Problem with triggers
Hi,
I am writing trigger function for validating values inserted into table. The
goal is to print user friendly messages when inserted value is wrong.
When I check for null values everything works as expected:
Inside trigger I have lines:
if (new.tvalue is null) then
RAISE EXCEPTION 'error message';
end if;
This one works ok.
But when I try to do something like that:
if length(new.tvalue) > 20 then
RAISE EXCEPTION 'error message - too long';
end if;
then I get just information from database that given field value is to long
(of course only when I try insert too long value).
In fact even if I put RAISE EXCEPTION as first line inside trigger it does
not work.
All I get is ERROR: value to long......
Trigger declaration looks as follows:
CREATE TRIGGER bir_validate
BEFORE INSERT OR UPDATE
ON portal.documentation
FOR EACH ROW
EXECUTE PROCEDURE portal.dynamic_trigger_validate();
Postgres 8.4.4 on Windows 7 32bit
My question is: why do I get information about too long value before trigger
fires?
Can I change this behavior?
--
Best regards
Sid
On 06/15/2010 02:01 PM, Sid wrote:
Hi,
I am writing trigger function for validating values inserted into table.
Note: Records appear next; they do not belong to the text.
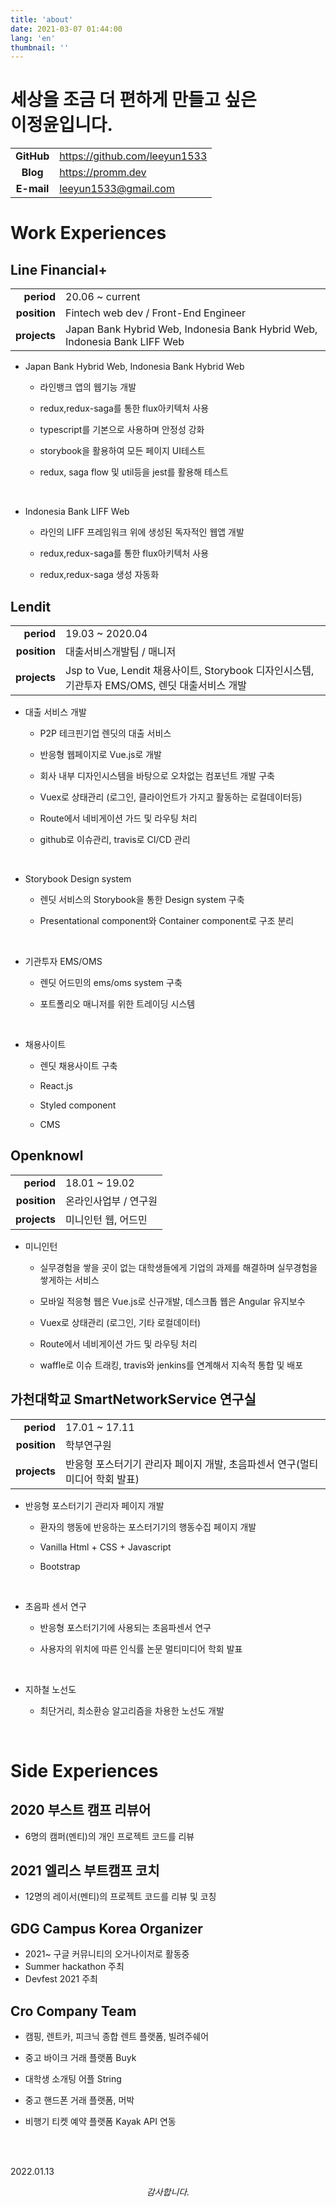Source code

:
 ```yaml
---
title: 'about'
date: 2021-03-07 01:44:00
lang: 'en'
thumbnail: ''
---
```


<h1 class='title'>
세상을 조금 더 편하게 만들고 싶은 <br/>
이정윤입니다. 
</h1>

|            |                                 |
| :--------: | ------------------------------- |
| **GitHub** | <https://github.com/leeyun1533> |
|  **Blog**  | <https://promm.dev>             |
| **E-mail** | leeyun1533@gmail.com            |

<h1>
<span class='highlight'>Work Experiences</span>
</h1>

<h2 class='no-border line'>Line Financial+ </h2>

|              |                                                                           |
| -----------: | ------------------------------------------------------------------------- |
|   **period** | 20.06 ~ current                                                           |
| **position** | Fintech web dev / Front-End Engineer                                      |
| **projects** | Japan Bank Hybrid Web, Indonesia Bank Hybrid Web, Indonesia Bank LIFF Web |

- Japan Bank Hybrid Web, Indonesia Bank Hybrid Web

  - 라인뱅크 앱의 웹기능 개발

  - redux,redux-saga를 통한 flux아키텍처 사용

  - typescript를 기본으로 사용하며 안정성 강화

  - storybook을 활용하여 모든 페이지 UI테스트

  - redux, saga flow 및 util등을 jest를 활용해 테스트

<br/>

- Indonesia Bank LIFF Web

  - 라인의 LIFF 프레임워크 위에 생성된 독자적인 웹앱 개발

  - redux,redux-saga를 통한 flux아키텍처 사용

  - redux,redux-saga 생성 자동화

<h2 class='no-border lendit'>Lendit </h2>

|              |                                                                                               |
| -----------: | --------------------------------------------------------------------------------------------- |
|   **period** | 19.03 ~ 2020.04                                                                               |
| **position** | 대출서비스개발팀 / 매니저                                                                     |
| **projects** | Jsp to Vue, Lendit 채용사이트, Storybook 디자인시스템, 기관투자 EMS/OMS, 렌딧 대출서비스 개발 |

- 대출 서비스 개발

  - P2P 테크핀기업 렌딧의 대출 서비스

  - 반응형 웹페이지로 Vue.js로 개발

  - 회사 내부 디자인시스템을 바탕으로 오차없는 컴포넌트 개발 구축

  - Vuex로 상태관리 (로그인, 클라이언트가 가지고 활동하는 로컬데이터등)

  - Route에서 네비게이션 가드 및 라우팅 처리

  - github로 이슈관리, travis로 CI/CD 관리

<br/>

- Storybook Design system

  - 렌딧 서비스의 Storybook을 통한 Design system 구축

  - Presentational component와 Container component로 구조 분리

  <br/>

* 기관투자 EMS/OMS

  - 렌딧 어드민의 ems/oms system 구축

  - 포트폴리오 매니저를 위한 트레이딩 시스템

  <br/>

* 채용사이트

  - 렌딧 채용사이트 구축

  - React.js

  - Styled component

  - CMS

<h2 class='no-border openknowl'>Openknowl </h2>

|              |                       |
| -----------: | --------------------- |
|   **period** | 18.01 ~ 19.02         |
| **position** | 온라인사업부 / 연구원 |
| **projects** | 미니인턴 웹, 어드민   |

- 미니인턴

  - 실무경험을 쌓을 곳이 없는 대학생들에게 기업의 과제를 해결하며 실무경험을 쌓게하는 서비스

  - 모바일 적응형 웹은 Vue.js로 신규개발, 데스크톱 웹은 Angular 유지보수

  - Vuex로 상태관리 (로그인, 기타 로컬데이터)

  - Route에서 네비게이션 가드 및 라우팅 처리

  - waffle로 이슈 트래킹, travis와 jenkins를 연계해서 지속적 통합 및 배포

<h2 class='no-border'>가천대학교 SmartNetworkService 연구실 </h2>

|              |                                                                             |
| -----------: | --------------------------------------------------------------------------- |
|   **period** | 17.01 ~ 17.11                                                               |
| **position** | 학부연구원                                                                  |
| **projects** | 반응형 포스터기기 관리자 페이지 개발, 초음파센서 연구(멀티미디어 학회 발표) |

- 반응형 포스터기기 관리자 페이지 개발

  - 환자의 행동에 반응하는 포스터기기의 행동수집 페이지 개발

  - Vanilla Html + CSS + Javascript

  - Bootstrap

<br/>

- 초음파 센서 연구

  - 반응형 포스터기기에 사용되는 초음파센서 연구

  - 사용자의 위치에 따른 인식률 논문 멀티미디어 학회 발표

<br/>

- 지하철 노선도

  - 최단거리, 최소환승 알고리즘을 차용한 노선도 개발

<br/>

<h1>
<span class='highlight'>Side Experiences</span>
</h1>

<h2> 2020 부스트 캠프 리뷰어 </h2>

- 6명의 캠퍼(멘티)의 개인 프로젝트 코드를 리뷰

<h2> 2021 엘리스 부트캠프 코치 </h2>

- 12명의 레이서(멘티)의 프로젝트 코드를 리뷰 및 코칭

<h2> GDG Campus Korea Organizer </h2>

- 2021~ 구글 커뮤니티의 오거나이저로 활동중
- Summer hackathon 주최
- Devfest 2021 주최

<h2>Cro Company Team</h2>

- 캠핑, 렌트카, 피크닉 종합 렌트 플랫폼, 빌려주쉐어

- 중고 바이크 거래 플랫폼 Buyk

- 대학생 소개팅 어플 String

- 중고 핸드폰 거래 플랫폼, 머박

- 비행기 티켓 예약 플랫폼 Kayak API 연동

<br/><br/>

2022.01.13

<div align="center" class="final">

_감사합니다._

</div>
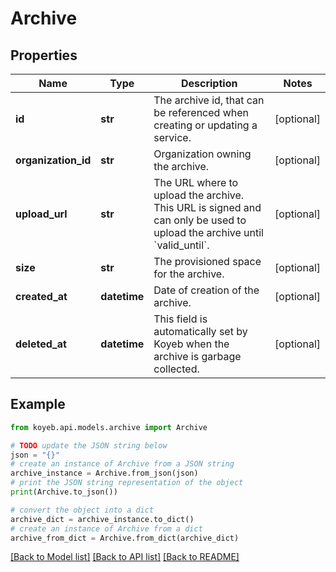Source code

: # Archive


## Properties

Name | Type | Description | Notes
------------ | ------------- | ------------- | -------------
**id** | **str** | The archive id, that can be referenced when creating or updating a service. | [optional] 
**organization_id** | **str** | Organization owning the archive. | [optional] 
**upload_url** | **str** | The URL where to upload the archive. This URL is signed and can only be used to upload the archive until &#x60;valid_until&#x60;. | [optional] 
**size** | **str** | The provisioned space for the archive. | [optional] 
**created_at** | **datetime** | Date of creation of the archive. | [optional] 
**deleted_at** | **datetime** | This field is automatically set by Koyeb when the archive is garbage collected. | [optional] 

## Example

```python
from koyeb.api.models.archive import Archive

# TODO update the JSON string below
json = "{}"
# create an instance of Archive from a JSON string
archive_instance = Archive.from_json(json)
# print the JSON string representation of the object
print(Archive.to_json())

# convert the object into a dict
archive_dict = archive_instance.to_dict()
# create an instance of Archive from a dict
archive_from_dict = Archive.from_dict(archive_dict)
```
[[Back to Model list]](../README.md#documentation-for-models) [[Back to API list]](../README.md#documentation-for-api-endpoints) [[Back to README]](../README.md)


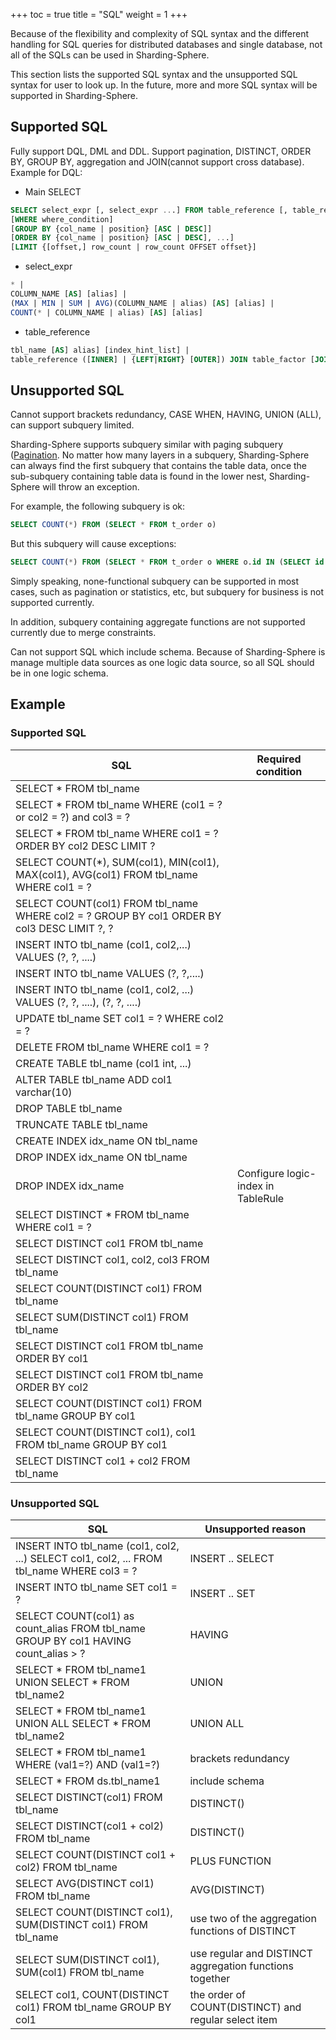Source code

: +++
toc = true
title = "SQL"
weight = 1
+++

Because of the flexibility and complexity of SQL syntax and the different handling for SQL queries for distributed databases and single database, not all of the SQLs can be used in Sharding-Sphere.

This section lists the supported SQL syntax and the unsupported SQL syntax for user to look up. In the future, more and more SQL syntax will be supported in Sharding-Sphere.

## Supported SQL

Fully support DQL, DML and DDL. Support pagination, DISTINCT, ORDER BY, GROUP BY, aggregation and JOIN(cannot support cross database). Example for DQL: 

- Main SELECT

```sql
SELECT select_expr [, select_expr ...] FROM table_reference [, table_reference ...]
[WHERE where_condition] 
[GROUP BY {col_name | position} [ASC | DESC]] 
[ORDER BY {col_name | position} [ASC | DESC], ...] 
[LIMIT {[offset,] row_count | row_count OFFSET offset}]
```

- select_expr

```sql
* | 
COLUMN_NAME [AS] [alias] | 
(MAX | MIN | SUM | AVG)(COLUMN_NAME | alias) [AS] [alias] | 
COUNT(* | COLUMN_NAME | alias) [AS] [alias]
```

- table_reference

```sql
tbl_name [AS] alias] [index_hint_list] | 
table_reference ([INNER] | {LEFT|RIGHT} [OUTER]) JOIN table_factor [JOIN ON conditional_expr | USING (column_list)] | 
```

## Unsupported SQL

Cannot support brackets redundancy, CASE WHEN, HAVING, UNION (ALL), can support subquery limited.

Sharding-Sphere supports subquery similar with paging subquery ([Pagination]((/features/sharding/usage-standard/pagination)). No matter how many layers in a subquery, Sharding-Sphere can always find the first subquery that contains the table data, once the sub-subquery containing table data is found in the lower nest, Sharding-Sphere will throw an exception.

For example, the following subquery is ok: 

```sql
SELECT COUNT(*) FROM (SELECT * FROM t_order o)
```

But this subquery will cause exceptions: 

```sql
SELECT COUNT(*) FROM (SELECT * FROM t_order o WHERE o.id IN (SELECT id FROM t_order WHERE status = ?))
```

Simply speaking, none-functional subquery can be supported in most cases, such as pagination or statistics, etc, but subquery for business is not supported currently.

In addition, subquery containing aggregate functions are not supported currently due to merge constraints.

Can not support SQL which include schema. Because of Sharding-Sphere is manage multiple data sources as one logic data source, so all SQL should be in one logic schema.

## Example

### Supported SQL

| SQL                                                                                         | Required condition                  |
| ------------------------------------------------------------------------------------------- | ----------------------------------- |
| SELECT * FROM tbl_name                                                                      |                                     |
| SELECT * FROM tbl_name WHERE (col1 = ? or col2 = ?) and col3 = ?                            |                                     |
| SELECT * FROM tbl_name WHERE col1 = ? ORDER BY col2 DESC LIMIT ?                            |                                     |
| SELECT COUNT(*), SUM(col1), MIN(col1), MAX(col1), AVG(col1) FROM tbl_name WHERE col1 = ?    |                                     |
| SELECT COUNT(col1) FROM tbl_name WHERE col2 = ? GROUP BY col1 ORDER BY col3 DESC LIMIT ?, ? |                                     |
| INSERT INTO tbl_name (col1, col2,...) VALUES (?, ?, ....)                                   |                                     |
| INSERT INTO tbl_name VALUES (?, ?,....)                                                     |                                     |
| INSERT INTO tbl_name (col1, col2, ...) VALUES (?, ?, ....), (?, ?, ....)                    |                                     |
| UPDATE tbl_name SET col1 = ? WHERE col2 = ?                                                 |                                     |
| DELETE FROM tbl_name WHERE col1 = ?                                                         |                                     |
| CREATE TABLE tbl_name (col1 int, ...)                                                       |                                     |
| ALTER TABLE tbl_name ADD col1 varchar(10)                                                   |                                     |
| DROP TABLE tbl_name                                                                         |                                     |
| TRUNCATE TABLE tbl_name                                                                     |                                     |
| CREATE INDEX idx_name ON tbl_name                                                           |                                     |
| DROP INDEX idx_name ON tbl_name                                                             |                                     |
| DROP INDEX idx_name                                                                         |  Configure logic-index in TableRule |
| SELECT DISTINCT * FROM tbl_name WHERE col1 = ?                                              |                                     |
| SELECT DISTINCT col1 FROM tbl_name                                                          |                                     |
| SELECT DISTINCT col1, col2, col3 FROM tbl_name                                              |                                     |
| SELECT COUNT(DISTINCT col1) FROM tbl_name                                                   |                                     |
| SELECT SUM(DISTINCT col1) FROM tbl_name                                                     |                                     |
| SELECT DISTINCT col1 FROM tbl_name ORDER BY col1                                            |                                     |
| SELECT DISTINCT col1 FROM tbl_name ORDER BY col2                                            |                                     |
| SELECT COUNT(DISTINCT col1) FROM tbl_name GROUP BY col1                                     |                                     |
| SELECT COUNT(DISTINCT col1), col1 FROM tbl_name GROUP BY col1                               |                                     |
| SELECT DISTINCT col1 + col2 FROM tbl_name                                                   |                                     |

### Unsupported SQL

| SQL                                                                                         | Unsupported reason                                      |
| ------------------------------------------------------------------------------------------- |-------------------------------------------------------- |
| INSERT INTO tbl_name (col1, col2, ...) SELECT col1, col2, ... FROM tbl_name WHERE col3 = ?  | INSERT .. SELECT                                        |
| INSERT INTO tbl_name SET col1 = ?                                                           | INSERT .. SET                                           |
| SELECT COUNT(col1) as count_alias FROM tbl_name GROUP BY col1 HAVING count_alias > ?        | HAVING                                                  |
| SELECT * FROM tbl_name1 UNION SELECT * FROM tbl_name2                                       | UNION                                                   |
| SELECT * FROM tbl_name1 UNION ALL SELECT * FROM tbl_name2                                   | UNION ALL                                               |
| SELECT * FROM tbl_name1 WHERE (val1=?) AND (val1=?)                                         | brackets redundancy                                     |
| SELECT * FROM ds.tbl_name1                                                                  | include schema                                          |
| SELECT DISTINCT(col1) FROM tbl_name                                                         | DISTINCT()                                              |
| SELECT DISTINCT(col1 + col2) FROM tbl_name                                                  | DISTINCT()                                              |
| SELECT COUNT(DISTINCT col1 + col2) FROM tbl_name                                            | PLUS FUNCTION                                           |
| SELECT AVG(DISTINCT col1) FROM tbl_name                                                     | AVG(DISTINCT)                                           |
| SELECT COUNT(DISTINCT col1), SUM(DISTINCT col1) FROM tbl_name                               | use two of the aggregation functions of DISTINCT        |
| SELECT SUM(DISTINCT col1), SUM(col1) FROM tbl_name                                          | use regular and DISTINCT aggregation functions together |
| SELECT col1, COUNT(DISTINCT col1) FROM tbl_name GROUP BY col1                               | the order of COUNT(DISTINCT) and regular select item    |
The
goal is to print user friendly messages when inserted value is wrong.
When I check for null values everything works as expected:
Inside trigger I have lines:
if (new.tvalue is null) then
RAISE EXCEPTION 'error message';
end if;
This one works ok.But when I try to do something like that:
if length(new.tvalue)> 20 then
RAISE EXCEPTION 'error message - too long';
end if;then I get just information from database that given field value is to long
(of course only when I try insert too long value).In fact even if I put RAISE EXCEPTION as first line inside trigger it does
not work.
All I get is ERROR: value to long......Trigger declaration looks as follows:
CREATE TRIGGER bir_validate
BEFORE INSERT OR UPDATE
ON portal.documentation
FOR EACH ROW
EXECUTE PROCEDURE portal.dynamic_trigger_validate();Postgres 8.4.4 on Windows 7 32bit
My question is: why do I get information about too long value before trigger
fires?
Can I change this behavior?
The database is beating you to the validation. Basically you are trying
to override the built in validation. To make this work you will need to
let the field be longer than you want i.e varchar with no length
argument and then let your trigger handle the validations.
--
Adrian Klaver
adrian.klaver@gmail.com
Adrian Klaver <adrian.klaver@gmail.com> writes:
On 06/15/2010 02:01 PM, Sid wrote:
I am writing trigger function for validating values inserted into table. The
goal is to print user friendly messages when inserted value is wrong.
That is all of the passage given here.